Asteroid from the background population of the asteroid belt's central region

1096 Reunerta, provisional designation , is an asteroid from the background population of the asteroid belt's central region, approximately 40 kilometers in diameter. It was discovered on 21 July 1928, by astronomer Harry Edwin Wood at the Union Observatory in Johannesburg, South Africa. The asteroid was named after South African engineer Theodore Reunert, supporter of the observatory and friend of the discoverer.

== Orbit and classification ==

Reunerta is a non-family asteroid from the main belt's background population. It orbits the Sun in the central main-belt at a distance of 2.1–3.1 AU once every 4 years and 2 months (1,532 days). Its orbit has an eccentricity of 0.19 and an inclination of 9° with respect to the ecliptic. The body's observation arc begins with its official discovery observation at Johannesburg.

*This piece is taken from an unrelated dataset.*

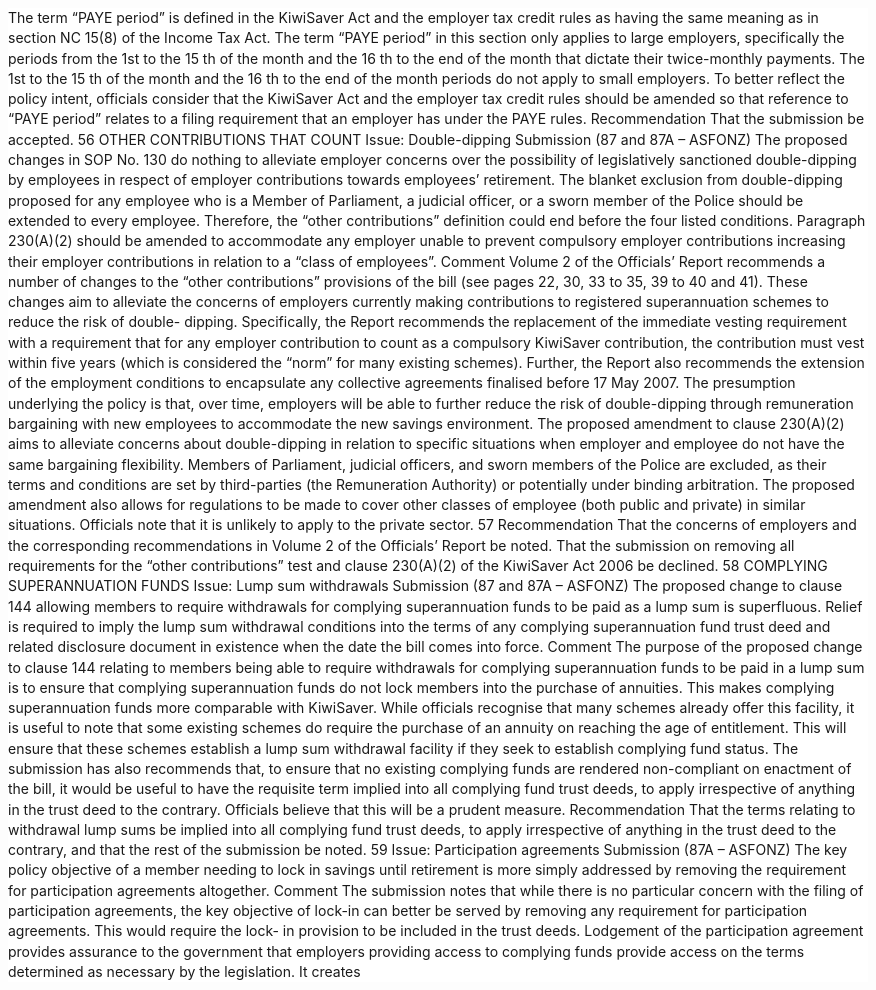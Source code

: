 The term “PAYE period” is defined in the KiwiSaver Act and the employer tax credit rules as having the same meaning as in section NC 15(8) of the Income Tax Act. The term “PAYE period” in this section only applies to large employers, specifically the periods from the 1st to the 15 th of the month and the 16 th to the end of the month that dictate their twice-monthly payments. The 1st to the 15 th of the month and the 16 th to the end of the month periods do not apply to small employers. To better reflect the policy intent, officials consider that the KiwiSaver Act and the employer tax credit rules should be amended so that reference to “PAYE period” relates to a filing requirement that an employer has under the PAYE rules. Recommendation That the submission be accepted. 56 OTHER CONTRIBUTIONS THAT COUNT Issue: Double-dipping Submission (87 and 87A – ASFONZ) The proposed changes in SOP No. 130 do nothing to alleviate employer concerns over the possibility of legislatively sanctioned double-dipping by employees in respect of employer contributions towards employees’ retirement. The blanket exclusion from double-dipping proposed for any employee who is a Member of Parliament, a judicial officer, or a sworn member of the Police should be extended to every employee. Therefore, the “other contributions” definition could end before the four listed conditions. Paragraph 230(A)(2) should be amended to accommodate any employer unable to prevent compulsory employer contributions increasing their employer contributions in relation to a “class of employees”. Comment Volume 2 of the Officials’ Report recommends a number of changes to the “other contributions” provisions of the bill (see pages 22, 30, 33 to 35, 39 to 40 and 41). These changes aim to alleviate the concerns of employers currently making contributions to registered superannuation schemes to reduce the risk of double- dipping. Specifically, the Report recommends the replacement of the immediate vesting requirement with a requirement that for any employer contribution to count as a compulsory KiwiSaver contribution, the contribution must vest within five years (which is considered the “norm” for many existing schemes). Further, the Report also recommends the extension of the employment conditions to encapsulate any collective agreements finalised before 17 May 2007. The presumption underlying the policy is that, over time, employers will be able to further reduce the risk of double-dipping through remuneration bargaining with new employees to accommodate the new savings environment. The proposed amendment to clause 230(A)(2) aims to alleviate concerns about double-dipping in relation to specific situations when employer and employee do not have the same bargaining flexibility. Members of Parliament, judicial officers, and sworn members of the Police are excluded, as their terms and conditions are set by third-parties (the Remuneration Authority) or potentially under binding arbitration. The proposed amendment also allows for regulations to be made to cover other classes of employee (both public and private) in similar situations. Officials note that it is unlikely to apply to the private sector. 57 Recommendation That the concerns of employers and the corresponding recommendations in Volume 2 of the Officials’ Report be noted. That the submission on removing all requirements for the “other contributions” test and clause 230(A)(2) of the KiwiSaver Act 2006 be declined. 58 COMPLYING SUPERANNUATION FUNDS Issue: Lump sum withdrawals Submission (87 and 87A – ASFONZ) The proposed change to clause 144 allowing members to require withdrawals for complying superannuation funds to be paid as a lump sum is superfluous. Relief is required to imply the lump sum withdrawal conditions into the terms of any complying superannuation fund trust deed and related disclosure document in existence when the date the bill comes into force. Comment The purpose of the proposed change to clause 144 relating to members being able to require withdrawals for complying superannuation funds to be paid in a lump sum is to ensure that complying superannuation funds do not lock members into the purchase of annuities. This makes complying superannuation funds more comparable with KiwiSaver. While officials recognise that many schemes already offer this facility, it is useful to note that some existing schemes do require the purchase of an annuity on reaching the age of entitlement. This will ensure that these schemes establish a lump sum withdrawal facility if they seek to establish complying fund status. The submission has also recommends that, to ensure that no existing complying funds are rendered non-compliant on enactment of the bill, it would be useful to have the requisite term implied into all complying fund trust deeds, to apply irrespective of anything in the trust deed to the contrary. Officials believe that this will be a prudent measure. Recommendation That the terms relating to withdrawal lump sums be implied into all complying fund trust deeds, to apply irrespective of anything in the trust deed to the contrary, and that the rest of the submission be noted. 59 Issue: Participation agreements Submission (87A – ASFONZ) The key policy objective of a member needing to lock in savings until retirement is more simply addressed by removing the requirement for participation agreements altogether. Comment The submission notes that while there is no particular concern with the filing of participation agreements, the key objective of lock-in can better be served by removing any requirement for participation agreements. This would require the lock- in provision to be included in the trust deeds. Lodgement of the participation agreement provides assurance to the government that employers providing access to complying funds provide access on the terms determined as necessary by the legislation. It creates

== Physical characteristics ==

Reunerta is an assumed carbonaceous C-type asteroid.

=== Rotation period ===

Since 2000, several rotational lightcurves of Reunerta were obtained from photometric observations by Robert Stephens, Roberto Crippa and Federico Manzini, as well as by astronomers at the Palomar Transient Factory in California. Analysis of the best-rated lightcurve gave a rotation period of 13.036 hours with a brightness amplitude of xyz magnitude (U=2/2/2/3).

=== Diameter and albedo ===

According to the surveys carried out by the Infrared Astronomical Satellite IRAS, the Japanese Akari satellite and the NEOWISE mission of NASA's Wide-field Infrared Survey Explorer, Reunerta measures between 35.95 and 46.34 kilometers in diameter and its surface has an albedo between 0.043 and 0.072.

The Collaborative Asteroid Lightcurve Link derives an albedo of 0.0445 and a diameter of 45.65 kilometers based on an absolute magnitude of 10.7.

== Naming ==

This minor planet was named after Theodore Reunert, a mining engineer in South Africa. He was also a member of the South African Association for the Advancement of Science, supporter of the discovering Union Observatory and a friend of the discoverer, who was the director of the discovering Union Observatory at the time. The observatory's Reunert Telescope, a 9-inch (23 cm) telescope, was also named in his honor in 1927. The official naming citation was mentioned in The Names of the Minor Planets by Paul Herget in 1955 (H 103).